Student Project Proposals for 2012/13

Saturday, 28 January 2012

I've uploaded my proposed student projects for next academic year.

They are (1) a project about developing good sorting algorithms to make use of scratchpad memory (SPM), (2) a project about automatic Redstone circuit generation for Minecraft, and (3) a Tetris solver to be developed using FPGA hardware. They're available for undergraduate students who will be able to apply for them early next term.

The first proposal is based on a paper, submitted to a major conference (but not accepted) in which I reached the interesting conclusion that the very best usage of SPM for data storage would require new algorithm designs. Just because Quicksort works well if you have a cache does not mean it will work well with SPM. In fact, there may be some other algorithm that works even better than Quicksort, by taking advantage of SPM. The topic is "external sorting" (to use the appropriate terminology from Knuth) and the algorithm I worked out was an SPM-specialised variant of Merge Sort. Merge Sort has the general disadvantage that data is copied as it is sorted, so in-place sorts are not possible, but with SPM you cannot sort in place anyway, as you are forced to explicitly copy data between external memory and SPM.

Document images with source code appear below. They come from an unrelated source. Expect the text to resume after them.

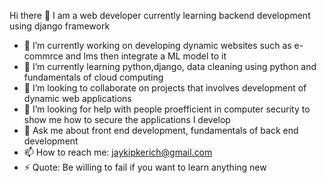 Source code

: Hi there 👋 I am a  web developer currently learning backend  development using django framework

- 🔭 I’m currently working on developing dynamic websites such as e-commrce and lms then integrate a ML model to it
- 🌱 I’m currently learning python,django, data cleaning using python and fundamentals of cloud computing
- 👯 I’m looking to collaborate on projects that involves development of dynamic web applications
- 🤔 I’m looking for help with people proefficient in computer security to show me how to secure the applications I develop 
- 💬 Ask me about front end development, fundamentals of back end development
- 📫 How to reach me: jaykipkerich@gmail.com
- ⚡ Quote: Be willing to fail if you want to learn anything new

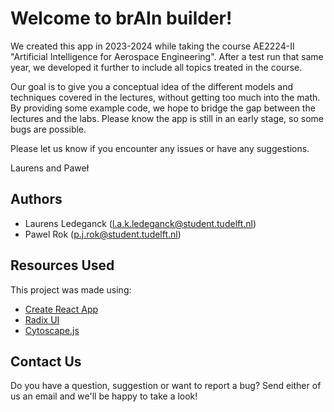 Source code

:# Welcome to brAIn builder!

We created this app in 2023-2024 while taking the course AE2224-II "Artificial Intelligence for Aerospace Engineering". After a test run that same year, we developed it further to include all topics treated in the course. 

Our goal is to give you a conceptual idea of the different models and techniques covered in the lectures, without getting too much into the math. By providing some example code, we hope to bridge the gap between the lectures and the labs. Please know the app is still in an early stage, so some bugs are possible. 

Please let us know if you encounter any issues or have any suggestions. 

Laurens and Paweł

## Authors

- Laurens Ledeganck ([l.a.k.ledeganck@student.tudelft.nl](mailto:l.a.k.ledeganck@student.tudelft.nl))
- Pawel Rok ([p.j.rok@student.tudelft.nl](mailto:p.j.rok@student.tudelft.nl))

## Resources Used

This project was made using:
- [Create React App](https://github.com/facebook/create-react-app)
- [Radix UI](https://www.radix-ui.com/)
- [Cytoscape.js](https://js.cytoscape.org/)

## Contact Us

Do you have a question, suggestion or want to report a bug? Send either of us an email and we'll be happy to take a look! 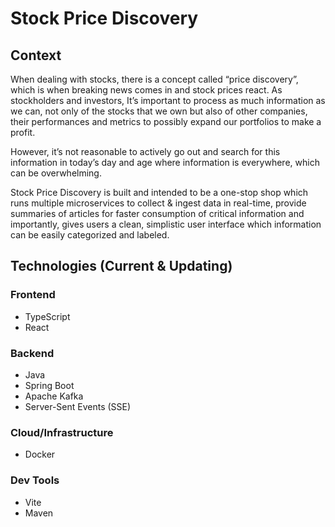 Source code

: # Stock Price Discovery

## Context
When dealing with stocks, there is a concept called “price discovery”, which is when breaking news comes in and stock 
prices react. As stockholders and investors, It’s important to process as much information as we can, not only of the
stocks that we own but also of other companies, their performances and metrics to possibly expand our portfolios to
make a profit.

However, it’s not reasonable to actively go out and search for this information in today’s day and age where
information is everywhere, which can be overwhelming.

Stock Price Discovery is built and intended to be a one-stop shop which runs multiple microservices to collect & ingest
data in real-time, provide summaries of articles for faster consumption of critical information and importantly,
gives users a clean, simplistic user interface which information can be easily categorized and labeled.

## Technologies (Current & Updating)
### Frontend
- TypeScript
- React
### Backend
- Java
- Spring Boot
- Apache Kafka
- Server-Sent Events (SSE)
### Cloud/Infrastructure
- Docker
### Dev Tools
- Vite
- Maven
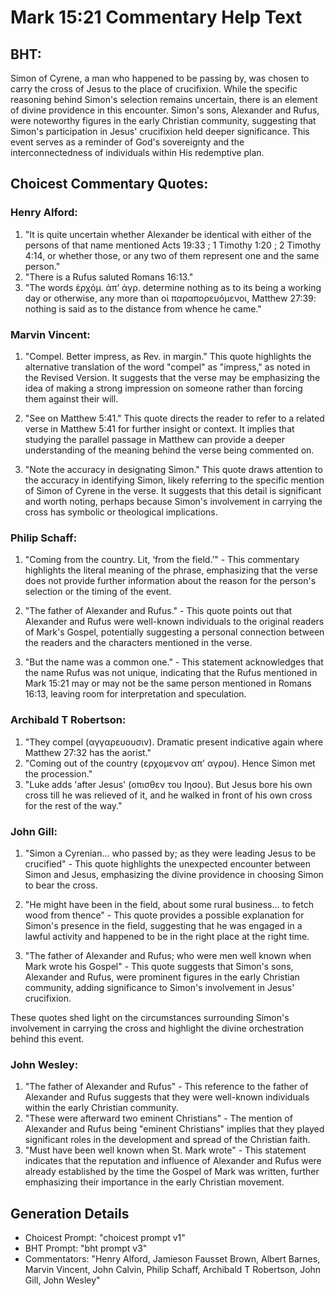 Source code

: # Mark 15:21 Commentary Help Text

## BHT:
Simon of Cyrene, a man who happened to be passing by, was chosen to carry the cross of Jesus to the place of crucifixion. While the specific reasoning behind Simon's selection remains uncertain, there is an element of divine providence in this encounter. Simon's sons, Alexander and Rufus, were noteworthy figures in the early Christian community, suggesting that Simon's participation in Jesus' crucifixion held deeper significance. This event serves as a reminder of God's sovereignty and the interconnectedness of individuals within His redemptive plan.

## Choicest Commentary Quotes:
### Henry Alford:
1. "It is quite uncertain whether Alexander be identical with either of the persons of that name mentioned Acts 19:33 ; 1 Timothy 1:20 ; 2 Timothy 4:14, or whether those, or any two of them represent one and the same person."
2. "There is a Rufus saluted Romans 16:13."
3. "The words ἐρχόμ. ἀπʼ ἀγρ. determine nothing as to its being a working day or otherwise, any more than οἱ παραπορευόμενοι, Matthew 27:39: nothing is said as to the distance from whence he came."

### Marvin Vincent:
1. "Compel. Better impress, as Rev. in margin." This quote highlights the alternative translation of the word "compel" as "impress," as noted in the Revised Version. It suggests that the verse may be emphasizing the idea of making a strong impression on someone rather than forcing them against their will.

2. "See on Matthew 5:41." This quote directs the reader to refer to a related verse in Matthew 5:41 for further insight or context. It implies that studying the parallel passage in Matthew can provide a deeper understanding of the meaning behind the verse being commented on.

3. "Note the accuracy in designating Simon." This quote draws attention to the accuracy in identifying Simon, likely referring to the specific mention of Simon of Cyrene in the verse. It suggests that this detail is significant and worth noting, perhaps because Simon's involvement in carrying the cross has symbolic or theological implications.

### Philip Schaff:
1. "Coming from the country. Lit, ‘from the field.’" - This commentary highlights the literal meaning of the phrase, emphasizing that the verse does not provide further information about the reason for the person's selection or the timing of the event.

2. "The father of Alexander and Rufus." - This quote points out that Alexander and Rufus were well-known individuals to the original readers of Mark's Gospel, potentially suggesting a personal connection between the readers and the characters mentioned in the verse.

3. "But the name was a common one." - This statement acknowledges that the name Rufus was not unique, indicating that the Rufus mentioned in Mark 15:21 may or may not be the same person mentioned in Romans 16:13, leaving room for interpretation and speculation.

### Archibald T Robertson:
1. "They compel (αγγαρευουσιν). Dramatic present indicative again where Matthew 27:32 has the aorist." 
2. "Coming out of the country (ερχομενον απ' αγρου). Hence Simon met the procession."
3. "Luke adds 'after Jesus' (οπισθεν του Ιησου). But Jesus bore his own cross till he was relieved of it, and he walked in front of his own cross for the rest of the way."

### John Gill:
1. "Simon a Cyrenian... who passed by; as they were leading Jesus to be crucified" - This quote highlights the unexpected encounter between Simon and Jesus, emphasizing the divine providence in choosing Simon to bear the cross.

2. "He might have been in the field, about some rural business... to fetch wood from thence" - This quote provides a possible explanation for Simon's presence in the field, suggesting that he was engaged in a lawful activity and happened to be in the right place at the right time.

3. "The father of Alexander and Rufus; who were men well known when Mark wrote his Gospel" - This quote suggests that Simon's sons, Alexander and Rufus, were prominent figures in the early Christian community, adding significance to Simon's involvement in Jesus' crucifixion.

These quotes shed light on the circumstances surrounding Simon's involvement in carrying the cross and highlight the divine orchestration behind this event.

### John Wesley:
1. "The father of Alexander and Rufus" - This reference to the father of Alexander and Rufus suggests that they were well-known individuals within the early Christian community.
2. "These were afterward two eminent Christians" - The mention of Alexander and Rufus being "eminent Christians" implies that they played significant roles in the development and spread of the Christian faith.
3. "Must have been well known when St. Mark wrote" - This statement indicates that the reputation and influence of Alexander and Rufus were already established by the time the Gospel of Mark was written, further emphasizing their importance in the early Christian movement.


## Generation Details
- Choicest Prompt: "choicest prompt v1"
- BHT Prompt: "bht prompt v3"
- Commentators: "Henry Alford, Jamieson Fausset Brown, Albert Barnes, Marvin Vincent, John Calvin, Philip Schaff, Archibald T Robertson, John Gill, John Wesley"
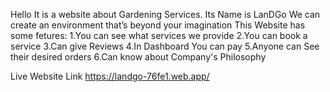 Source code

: Hello It is a website about Gardening Services. Its Name is LanDGo 
We can create an environment that’s beyond your imagination
This Website has some fetures:
1.You can see what  services we provide
2.You can book a service
3.Can give Reviews
4.In Dashboard You can pay
5.Anyone can See their desired orders
6.Can know about Company's Philosophy

Live Website Link https://landgo-76fe1.web.app/
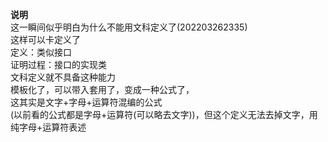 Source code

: **说明**  
这一瞬间似乎明白为什么不能用文科定义了(202203262335)  
这样可以卡定义了  
定义：类似接口  
证明过程：接口的实现类  
文科定义就不具备这种能力  
模板化了，可以带入套用了，变成一种公式了，  
这其实是文字+字母+运算符混编的公式  
(以前看的公式都是字母+运算符(可以略去文字))，但这个定义无法去掉文字，用纯字母+运算符表述  
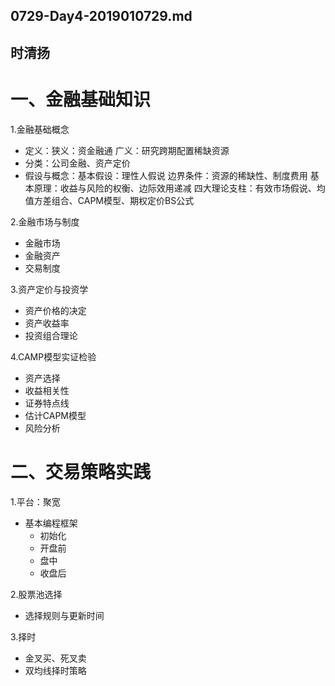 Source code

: ## 0729-Day4-2019010729.md
## 时清扬

# 一、金融基础知识
1.金融基础概念
  * 定义：狭义：资金融通  广义：研究跨期配置稀缺资源
  * 分类：公司金融、资产定价
  * 假设与概念：基本假设：理性人假说 边界条件：资源的稀缺性、制度费用 基本原理：收益与风险的权衡、边际效用递减 四大理论支柱：有效市场假说、均值方差组合、CAPM模型、期权定价BS公式
  
2.金融市场与制度
  * 金融市场
  * 金融资产
  * 交易制度
  
3.资产定价与投资学
  * 资产价格的决定
  * 资产收益率
  * 投资组合理论
  
4.CAMP模型实证检验
  * 资产选择
  * 收益相关性
  * 证券特点线
  * 估计CAPM模型
  * 风险分析
  
# 二、交易策略实践
1.平台：聚宽
  * 基本编程框架
    - 初始化
    - 开盘前
    - 盘中
    - 收盘后
    
2.股票池选择
  * 选择规则与更新时间
  
3.择时
  * 金叉买、死叉卖
  * 双均线择时策略
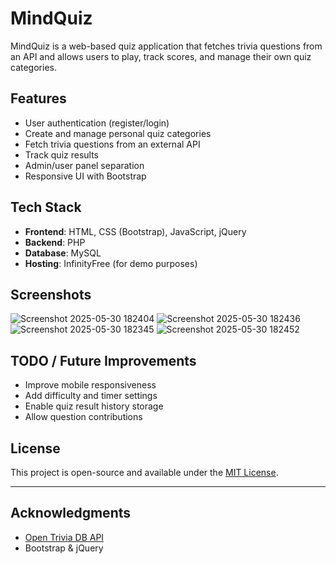 # MindQuiz

MindQuiz is a web-based quiz application that fetches trivia questions from an API and allows users to play, track scores, and manage their own quiz categories.

## Features

- User authentication (register/login)
- Create and manage personal quiz categories
- Fetch trivia questions from an external API
- Track quiz results
- Admin/user panel separation
- Responsive UI with Bootstrap

## Tech Stack

- **Frontend**: HTML, CSS (Bootstrap), JavaScript, jQuery
- **Backend**: PHP
- **Database**: MySQL
- **Hosting**: InfinityFree (for demo purposes)


## Screenshots

![Screenshot 2025-05-30 182404](https://github.com/user-attachments/assets/2b9081fd-5dd1-43c6-aba6-23693d13a60e)
![Screenshot 2025-05-30 182436](https://github.com/user-attachments/assets/75fff202-2402-422b-8591-a1291c274179)
![Screenshot 2025-05-30 182345](https://github.com/user-attachments/assets/309f3ef1-4cfa-4e38-9028-6308b510ef96)
![Screenshot 2025-05-30 182452](https://github.com/user-attachments/assets/91df3667-4db5-4a60-ba8c-fe670a2ac45e)



## TODO / Future Improvements

- Improve mobile responsiveness
- Add difficulty and timer settings
- Enable quiz result history storage
- Allow question contributions

## License

This project is open-source and available under the [MIT License](LICENSE).

---

## Acknowledgments

- [Open Trivia DB API](https://opentdb.com/)
- Bootstrap & jQuery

The second is based on the game Minecraft where you can build logic circuits out of an in-game material named Redstone. The process is crude, but could be greatly improved with the aid of some Electronic Design Automation (EDA) tool targetting the Minecraft world.

The third is based on a project I ran this year to develop a real-time Tetris solver in software. The FPGA will be an ideal target for evaluating various possible moves and determining the best one, because it can test thousands of possible moves in parallel.